About schemes within EnteroBase (cg/wg/r/MLST)

Here we explore some of the broader concepts behind EnteroBase and how these can be used to get the most out of EnteroBase. One of the unique selling points of EnteroBase is that it provides a global overview of an entire genus, allowing you to see where your strain sits within the entire population. To effectively deal with such large datasets, however, require some degree of abstraction which we will introduce here.

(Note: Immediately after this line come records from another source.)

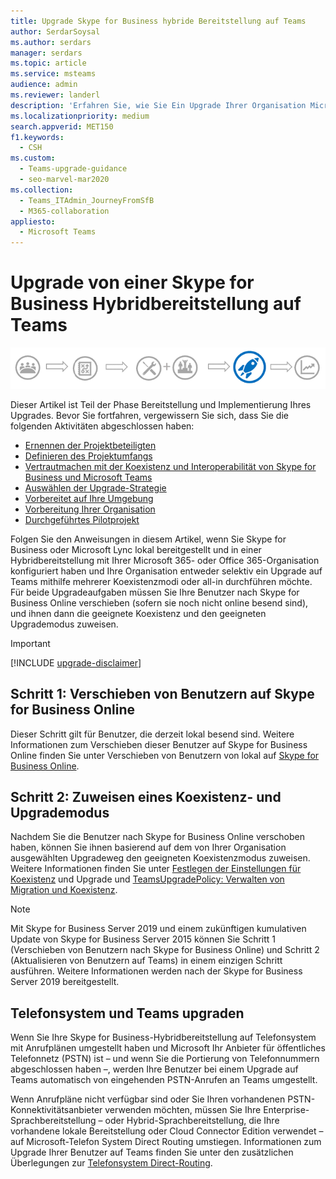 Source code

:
 ```yaml
---
title: Upgrade Skype for Business hybride Bereitstellung auf Teams
author: SerdarSoysal
ms.author: serdars
manager: serdars
ms.topic: article
ms.service: msteams
audience: admin
ms.reviewer: landerl
description: 'Erfahren Sie, wie Sie Ein Upgrade Ihrer Organisation Microsoft Teams einer Skype for Business Hybridbereitstellung durchführen.'
ms.localizationpriority: medium
search.appverid: MET150
f1.keywords:
  - CSH
ms.custom:
  - Teams-upgrade-guidance
  - seo-marvel-mar2020
ms.collection:
  - Teams_ITAdmin_JourneyFromSfB
  - M365-collaboration
appliesto:
  - Microsoft Teams
---
```


# <a name="upgrade-from-a-skype-for-business-hybrid-deployment-to-teams"></a>Upgrade von einer Skype for Business Hybridbereitstellung auf Teams

![Phasen des Upgradewegs, mit Betonung auf der Bereitstellungs- und Implementierungsphase.](media/upgrade-banner-deployment.png "Phasen des Upgradewegs, mit Betonung auf der Bereitstellungs- und Implementierungsphase")

Dieser Artikel ist Teil der Phase Bereitstellung und Implementierung Ihres Upgrades. Bevor Sie fortfahren, vergewissern Sie sich, dass Sie die folgenden Aktivitäten abgeschlossen haben:

- [Ernennen der Projektbeteiligten](upgrade-enlist-stakeholders.md)
- [Definieren des Projektumfangs](./upgrade-define-project-scope.md)
- [Vertrautmachen mit der Koexistenz und Interoperabilität von Skype for Business und Microsoft Teams](./teams-and-skypeforbusiness-coexistence-and-interoperability.md)
- [Auswählen der Upgrade-Strategie](upgrade-and-coexistence-of-skypeforbusiness-and-teams.md)
- [Vorbereitet auf Ihre Umgebung](./upgrade-prepare-environment.md)
- [Vorbereitung Ihrer Organisation](./upgrade-prepare-organization.md)
- [Durchgeführtes Pilotprojekt](./pilot-essentials.md)

Folgen Sie den Anweisungen in diesem Artikel, wenn Sie Skype for Business oder Microsoft Lync lokal bereitgestellt und in einer Hybridbereitstellung mit Ihrer Microsoft 365- oder Office 365-Organisation konfiguriert haben und Ihre Organisation entweder selektiv ein Upgrade auf Teams mithilfe mehrerer Koexistenzmodi oder all-in durchführen möchte. Für beide Upgradeaufgaben müssen Sie Ihre Benutzer nach Skype for Business Online verschieben (sofern sie noch nicht online besend sind), und ihnen dann die geeignete Koexistenz und den geeigneten Upgrademodus zuweisen.

> [!IMPORTANT]
> [!INCLUDE [upgrade-disclaimer](includes/upgrade-disclaimer.md)]

## <a name="step-1-move-users-to-skype-for-business-online"></a>Schritt 1: Verschieben von Benutzern auf Skype for Business Online

Dieser Schritt gilt für Benutzer, die derzeit lokal besend sind. Weitere Informationen zum Verschieben dieser Benutzer auf Skype for Business Online finden Sie unter Verschieben von Benutzern von lokal auf [Skype for Business Online](/skypeforbusiness/skype-for-business-hybrid-solutions/deploy-hybrid-connectivity/move-users-from-on-premises-to-skype-for-business-online).

## <a name="step-2-assign-a-coexistence-and-upgrade-mode"></a>Schritt 2: Zuweisen eines Koexistenz- und Upgrademodus

Nachdem Sie die Benutzer nach Skype for Business Online verschoben haben, können Sie ihnen basierend auf dem von Ihrer Organisation ausgewählten Upgradeweg den geeigneten Koexistenzmodus zuweisen. Weitere Informationen finden Sie unter [Festlegen der Einstellungen für Koexistenz](./setting-your-coexistence-and-upgrade-settings.md) und Upgrade und [TeamsUpgradePolicy: Verwalten von Migration und Koexistenz](upgrade-to-teams-on-prem-tools.md).

> [!NOTE]
> Mit Skype for Business Server 2019 und einem zukünftigen kumulativen Update von Skype for Business Server 2015 können Sie Schritt 1 (Verschieben von Benutzern nach Skype for Business Online) und Schritt 2 (Aktualisieren von Benutzern auf Teams) in einem einzigen Schritt ausführen. Weitere Informationen werden nach der  Skype for Business Server 2019 bereitgestellt.

## <a name="phone-system-and-teams-upgrade"></a>Telefonsystem und Teams upgraden

Wenn Sie Ihre Skype for Business-Hybridbereitstellung auf Telefonsystem mit Anrufplänen umgestellt haben und Microsoft Ihr Anbieter für öffentliches Telefonnetz (PSTN) ist – und wenn Sie die Portierung von Telefonnummern abgeschlossen haben –, werden Ihre Benutzer bei einem Upgrade auf Teams automatisch von eingehenden PSTN-Anrufen an Teams umgestellt.

Wenn Anrufpläne nicht verfügbar sind oder Sie Ihren vorhandenen PSTN-Konnektivitätsanbieter verwenden möchten, müssen Sie Ihre Enterprise-Sprachbereitstellung – oder Hybrid-Sprachbereitstellung, die Ihre vorhandene lokale Bereitstellung oder Cloud Connector Edition verwendet – auf Microsoft-Telefon System Direct Routing umstiegen. Informationen zum Upgrade Ihrer Benutzer auf Teams finden Sie unter den zusätzlichen Überlegungen zur [Telefonsystem Direct-Routing](./direct-routing-landing-page.md).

All MLST-like typing methods in EnteroBase are derived from a genome assembly of sequenced reads. For an explanation of this method, see EnteroBase QAssembly

For a general description of the in silico typing method, see Enterobase nomenclature

For details about the application of these methods for each species:

Why use MLST in the genomic era?

  • Still true: Reflect real bacterial population in Salmonella and many other bacteria
  • Mid level resolution: Long term tracking of a pathogen & Somewhat comparable with serotyping
  • Easy to remember: ST313 - Salmonella Typhimurium & ST131 - ExPEC E. coli
  • Scalable: 7 integers per strain versus 5MB ACGTs, ~4000 integers for cgMLST
  • Well established databases

Classifying a bacterial population

Typing methods based around antigenicity, pathotyping and other typing methods, some of which are the de jure standard in many reference labs, do not always correlate with the relativity of individual strains. Consider the presence of the Shiga toxin genes in enterohaemorhagic E. coli, where Shiga toxin positive E. coli is found in all phylogroups across the population. The designation of enterohaemorhagic is ultimately one of clinical manifestation rather than suggesting any shared ancestry between such strains. Likewise Salmonella enterica serovar Newport is made of multiple discrete lineages and to treat it as uniform is misleading.

Discrimination (lowest to highest)
eBURST Group (eBG)
Sequence type (MLST)
Ribosomal MLST eBG
Ribosomal MLST ST
Core genome MLST

In analyses attempting to place strains within a population, it makes sense to use a neutral set of markers from across the genome. This is the motivation behind MLST. However, classical MLST is limited in its discriminant power, as it only focuses on a handful of genes. The solution in this case is to increase the number of genes, or use SNPs, as the informative sites.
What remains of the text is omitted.